Steve sent me his Tag Heuer for service as it was losing time and had a low power reserve – the watch is 12 years old and he said he’s worn it pretty much continually that whole time. Its well overdue a service and he’s also opted for the case brighten option to improve its looks.
The original Heuer Carreras were designed to be simple, uncluttered and highly legible, this newer incarnation stays true to that history and fits the bill perfectly.
First things first, I remove the movement from the case and prepare the hands for removal. Ive already removed the centre seconds hand below, great care has to be taken in the removal of this hand, its fitted very tightly to its post to prevent slipping when the chronograph is reset, making removal harder than that of a normal seconds hand.
Dial removed revealing the date works underneath.
Dial side disassembled, only the keyless works remains.
I switch over and begin to strip down the top side, Ive already removed some of the automatic components in the below picture.
I continue on, slowly working my way through the movement. I carefully check each part as its removed for any signs of damage or wear that could affect the running of the watch.
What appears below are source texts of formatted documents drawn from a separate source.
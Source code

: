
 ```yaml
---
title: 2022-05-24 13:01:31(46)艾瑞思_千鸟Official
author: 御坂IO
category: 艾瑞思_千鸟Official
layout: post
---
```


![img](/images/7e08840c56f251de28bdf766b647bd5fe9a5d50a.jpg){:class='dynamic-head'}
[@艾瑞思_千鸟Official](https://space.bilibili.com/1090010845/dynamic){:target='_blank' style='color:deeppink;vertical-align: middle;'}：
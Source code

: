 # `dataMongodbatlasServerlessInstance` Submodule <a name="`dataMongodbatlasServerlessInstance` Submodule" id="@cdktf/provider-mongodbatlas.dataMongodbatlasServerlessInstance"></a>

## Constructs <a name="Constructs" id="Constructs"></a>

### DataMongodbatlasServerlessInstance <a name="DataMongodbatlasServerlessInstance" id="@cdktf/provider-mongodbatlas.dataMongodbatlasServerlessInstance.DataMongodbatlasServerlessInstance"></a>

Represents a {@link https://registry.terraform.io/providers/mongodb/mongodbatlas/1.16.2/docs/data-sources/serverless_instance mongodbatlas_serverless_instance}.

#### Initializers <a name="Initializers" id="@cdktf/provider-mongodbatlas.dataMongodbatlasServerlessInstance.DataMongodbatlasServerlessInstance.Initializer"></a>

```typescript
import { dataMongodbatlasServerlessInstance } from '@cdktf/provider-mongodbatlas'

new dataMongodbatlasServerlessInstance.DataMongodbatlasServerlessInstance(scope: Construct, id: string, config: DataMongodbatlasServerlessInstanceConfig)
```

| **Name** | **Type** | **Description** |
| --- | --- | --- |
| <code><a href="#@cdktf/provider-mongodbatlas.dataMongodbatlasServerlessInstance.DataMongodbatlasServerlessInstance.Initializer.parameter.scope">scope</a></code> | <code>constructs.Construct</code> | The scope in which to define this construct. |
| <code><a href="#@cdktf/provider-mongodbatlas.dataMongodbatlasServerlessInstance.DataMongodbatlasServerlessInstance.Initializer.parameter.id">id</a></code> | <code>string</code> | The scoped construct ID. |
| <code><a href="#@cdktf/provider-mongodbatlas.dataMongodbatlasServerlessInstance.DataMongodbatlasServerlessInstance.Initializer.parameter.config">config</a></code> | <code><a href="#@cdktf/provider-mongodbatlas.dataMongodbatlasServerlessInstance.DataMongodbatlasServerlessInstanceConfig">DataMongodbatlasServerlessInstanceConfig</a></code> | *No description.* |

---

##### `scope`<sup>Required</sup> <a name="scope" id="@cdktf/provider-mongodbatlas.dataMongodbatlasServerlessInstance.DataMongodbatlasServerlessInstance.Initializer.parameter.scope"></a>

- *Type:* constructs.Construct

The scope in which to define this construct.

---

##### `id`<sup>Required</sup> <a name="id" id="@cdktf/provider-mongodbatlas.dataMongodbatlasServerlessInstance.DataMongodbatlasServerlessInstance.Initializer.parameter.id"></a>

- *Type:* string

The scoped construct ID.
Just the 3/4 plate to remove, then I’m down to the gear train.
Below you can see the gear train, the barrel is towards the bottom of the movement (the large silver thing!), this houses the mainspring that powers the watch. The power from the mainspring is then transferred through the train wheels until it reaches the escapement, where the release of power is controlled so that the watch keeps time.
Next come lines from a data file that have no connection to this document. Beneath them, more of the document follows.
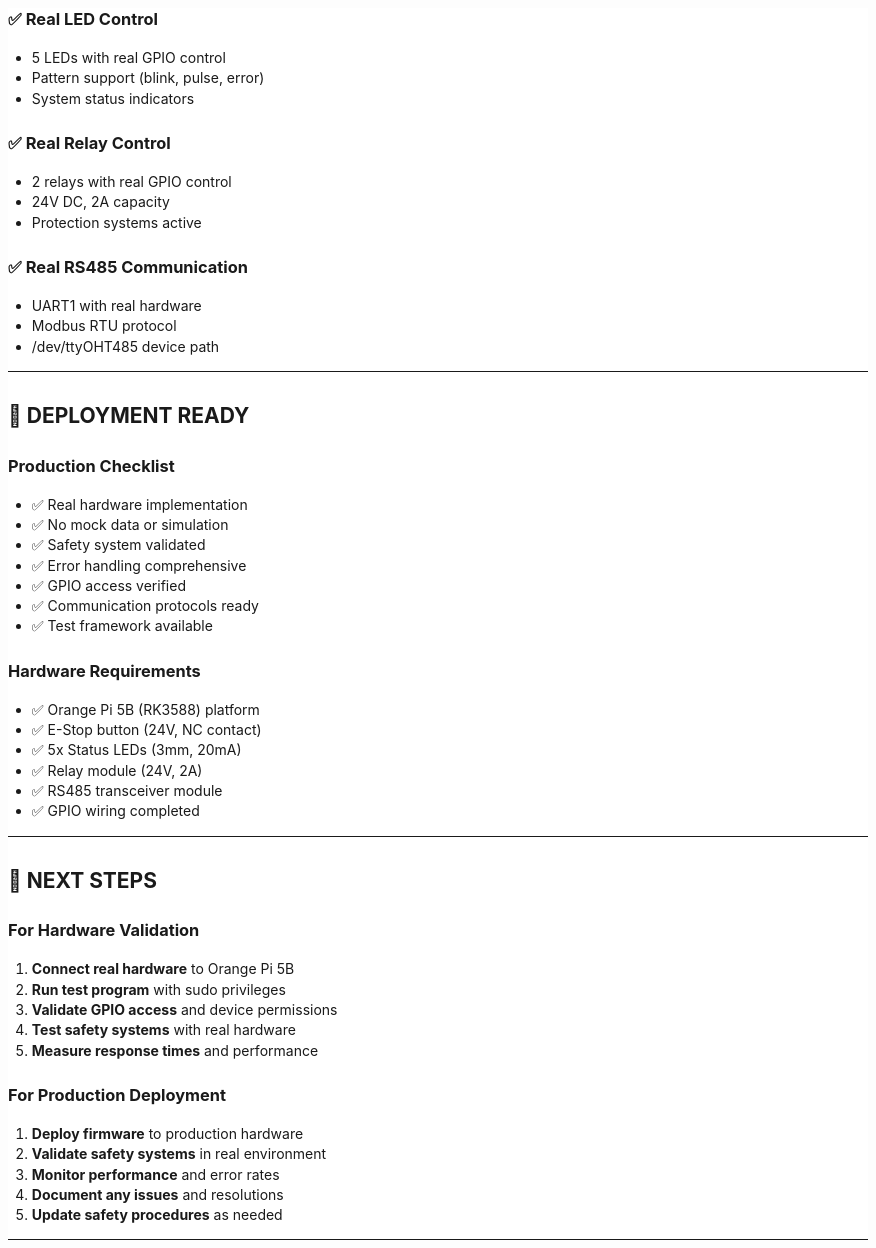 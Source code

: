 ### ✅ **Real LED Control**
- 5 LEDs with real GPIO control
- Pattern support (blink, pulse, error)
- System status indicators

### ✅ **Real Relay Control**
- 2 relays with real GPIO control
- 24V DC, 2A capacity
- Protection systems active

### ✅ **Real RS485 Communication**
- UART1 with real hardware
- Modbus RTU protocol
- /dev/ttyOHT485 device path

---

## 🚀 **DEPLOYMENT READY**

### **Production Checklist**
- ✅ Real hardware implementation
- ✅ No mock data or simulation
- ✅ Safety system validated
- ✅ Error handling comprehensive
- ✅ GPIO access verified
- ✅ Communication protocols ready
- ✅ Test framework available

### **Hardware Requirements**
- ✅ Orange Pi 5B (RK3588) platform
- ✅ E-Stop button (24V, NC contact)
- ✅ 5x Status LEDs (3mm, 20mA)
- ✅ Relay module (24V, 2A)
- ✅ RS485 transceiver module
- ✅ GPIO wiring completed

---

## 🔄 **NEXT STEPS**

### **For Hardware Validation**
1. **Connect real hardware** to Orange Pi 5B
2. **Run test program** with sudo privileges
3. **Validate GPIO access** and device permissions
4. **Test safety systems** with real hardware
5. **Measure response times** and performance

### **For Production Deployment**
1. **Deploy firmware** to production hardware
2. **Validate safety systems** in real environment
3. **Monitor performance** and error rates
4. **Document any issues** and resolutions
5. **Update safety procedures** as needed

---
Just the keyless works left to remove now.
Movement completely dismantled and ready for a cycle through the watch cleaning machine.
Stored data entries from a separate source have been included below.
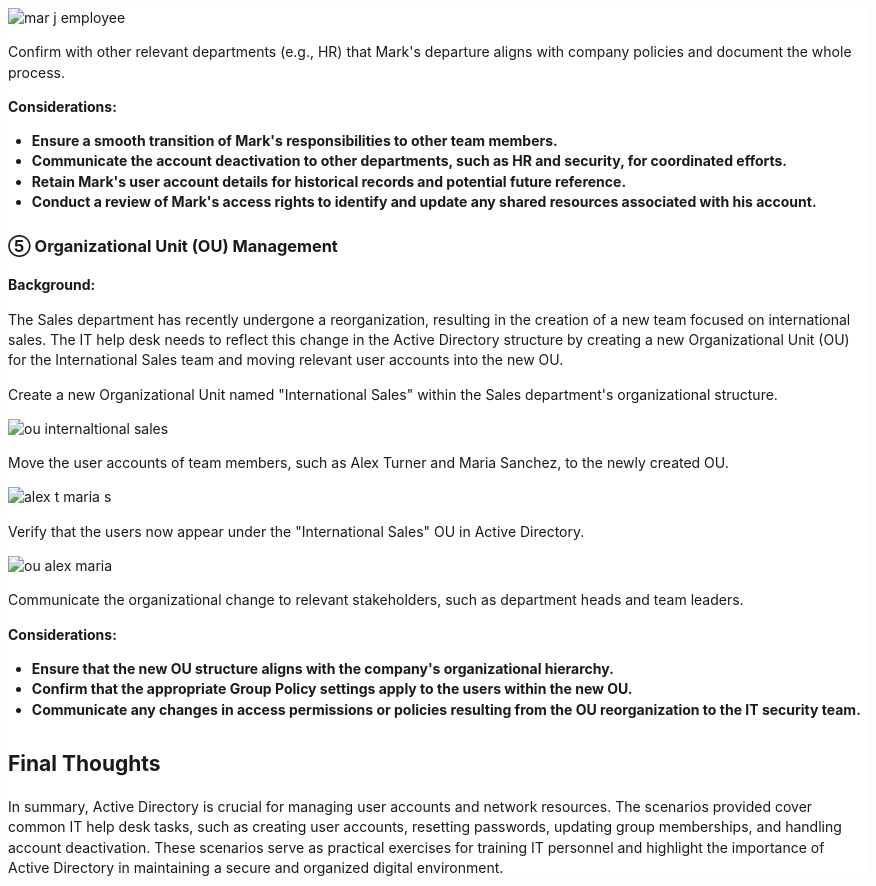 ![mar j employee](https://github.com/user-attachments/assets/fdf6e5a2-cad8-40a9-9f88-5b46c99bb8e7)

Confirm with other relevant departments (e.g., HR) that Mark's departure aligns with company policies and document the whole process.

__Considerations:__

- <b>Ensure a smooth transition of Mark's responsibilities to other team members.</b>
- <b>Communicate the account deactivation to other departments, such as HR and security, for coordinated efforts.</b>
- <b>Retain Mark's user account details for historical records and potential future reference.</b>
- <b>Conduct a review of Mark's access rights to identify and update any shared resources associated with his account.</b>

<h3>⑤ Organizational Unit (OU) Management</h3>

__Background:__

The Sales department has recently undergone a reorganization, resulting in the creation of a new team focused on international sales. The IT help desk needs to reflect this change in the Active Directory structure by creating a new Organizational Unit (OU) for the International Sales team and moving relevant user accounts into the new OU.

Create a new Organizational Unit named "International Sales" within the Sales department's organizational structure.

![ou internaltional sales](https://github.com/user-attachments/assets/95747880-eb8e-4c77-967f-d38078ff4eaa)

Move the user accounts of team members, such as Alex Turner and Maria Sanchez, to the newly created OU.

![alex t maria s](https://github.com/user-attachments/assets/5ee36d64-0784-45a6-812f-1c708266a87f)

Verify that the users now appear under the "International Sales" OU in Active Directory.

![ou alex maria](https://github.com/user-attachments/assets/131cd55d-f38a-4345-9e01-5635c596bbd1)

Communicate the organizational change to relevant stakeholders, such as department heads and team leaders.

__Considerations:__

- <b>Ensure that the new OU structure aligns with the company's organizational hierarchy.</b>
- <b>Confirm that the appropriate Group Policy settings apply to the users within the new OU.</b>
- <b>Communicate any changes in access permissions or policies resulting from the OU reorganization to the IT security team.</b>

<h2>Final Thoughts</h2>

In summary, Active Directory is crucial for managing user accounts and network resources. The scenarios provided cover common IT help desk tasks, such as creating user accounts, resetting passwords, updating group memberships, and handling account deactivation. These scenarios serve as practical exercises for training IT personnel and highlight the importance of Active Directory in maintaining a secure and organized digital environment.
​
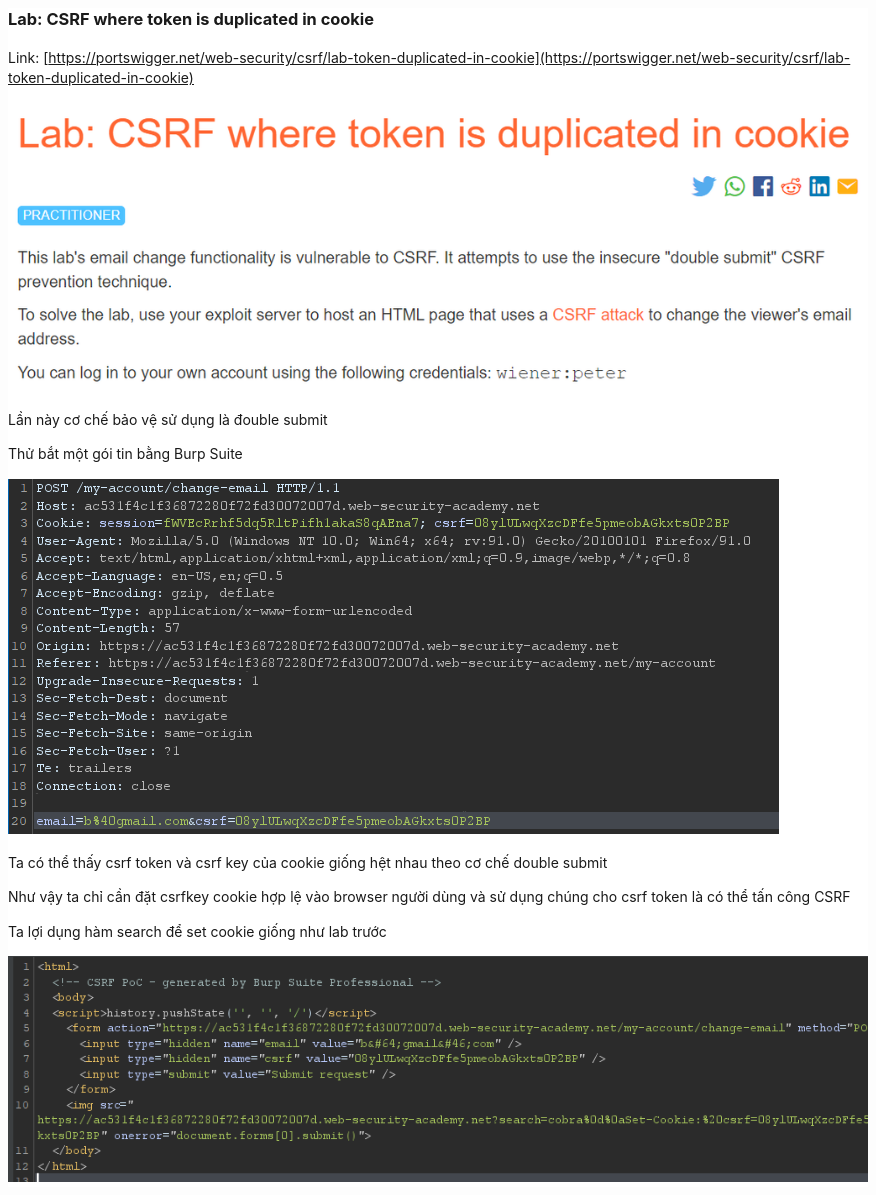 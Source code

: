 
### Lab: CSRF where token is duplicated in cookie

Link: [https://portswigger.net/web-security/csrf/lab-token-duplicated-in-cookie](https://portswigger.net/web-security/csrf/lab-token-duplicated-in-cookie)

![](images/37.png)

Lần này cơ chế bảo vệ sử dụng là đouble submit

Thử bắt một gói tin bằng Burp Suite

![](images/38.png)

Ta có thể thấy csrf token và csrf key của cookie giống hệt nhau theo cơ chế double submit

Như vậy ta chỉ cần đặt csrfkey cookie hợp lệ vào browser người dùng và sử dụng chúng cho csrf token là có thể tấn công CSRF

Ta lợi dụng hàm search để set cookie giống như lab trước

![](images/39.png) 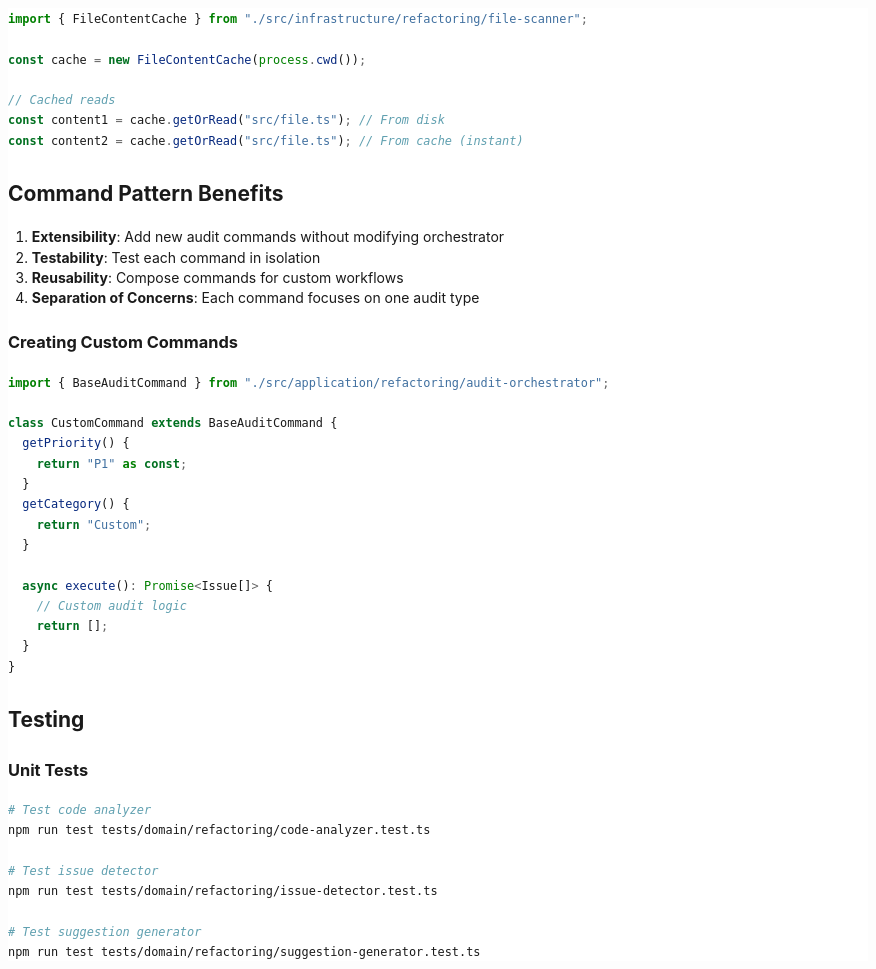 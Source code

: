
 ```typescript
import { FileContentCache } from "./src/infrastructure/refactoring/file-scanner";

const cache = new FileContentCache(process.cwd());

// Cached reads
const content1 = cache.getOrRead("src/file.ts"); // From disk
const content2 = cache.getOrRead("src/file.ts"); // From cache (instant)
```

## Command Pattern Benefits

1. **Extensibility**: Add new audit commands without modifying orchestrator
2. **Testability**: Test each command in isolation
3. **Reusability**: Compose commands for custom workflows
4. **Separation of Concerns**: Each command focuses on one audit type

### Creating Custom Commands

```typescript
import { BaseAuditCommand } from "./src/application/refactoring/audit-orchestrator";

class CustomCommand extends BaseAuditCommand {
  getPriority() {
    return "P1" as const;
  }
  getCategory() {
    return "Custom";
  }

  async execute(): Promise<Issue[]> {
    // Custom audit logic
    return [];
  }
}
```

## Testing

### Unit Tests

```bash
# Test code analyzer
npm run test tests/domain/refactoring/code-analyzer.test.ts

# Test issue detector
npm run test tests/domain/refactoring/issue-detector.test.ts

# Test suggestion generator
npm run test tests/domain/refactoring/suggestion-generator.test.ts
```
Once the watch has been thoroughly cleaned, I can being reassembling and oiling.
I methodically work my way through the movement, oiling the components as I go.
Just the rotor left to be fitted on this side.
I finish assembling the dial side.
Then once the dial and hands are fitted, I refit the movement into the case.
As usual the watch is then checked for water resistance before moving onto testing and finally being returned to its owner.
Steve also chose to have the case refinished, he went for the case brighten, which is designed to remove shallower scratches, leaving the deeper dents. For the majority of watches, this improves the look of it dramatically whilst only removing small amounts of metal. It really can make a massive difference!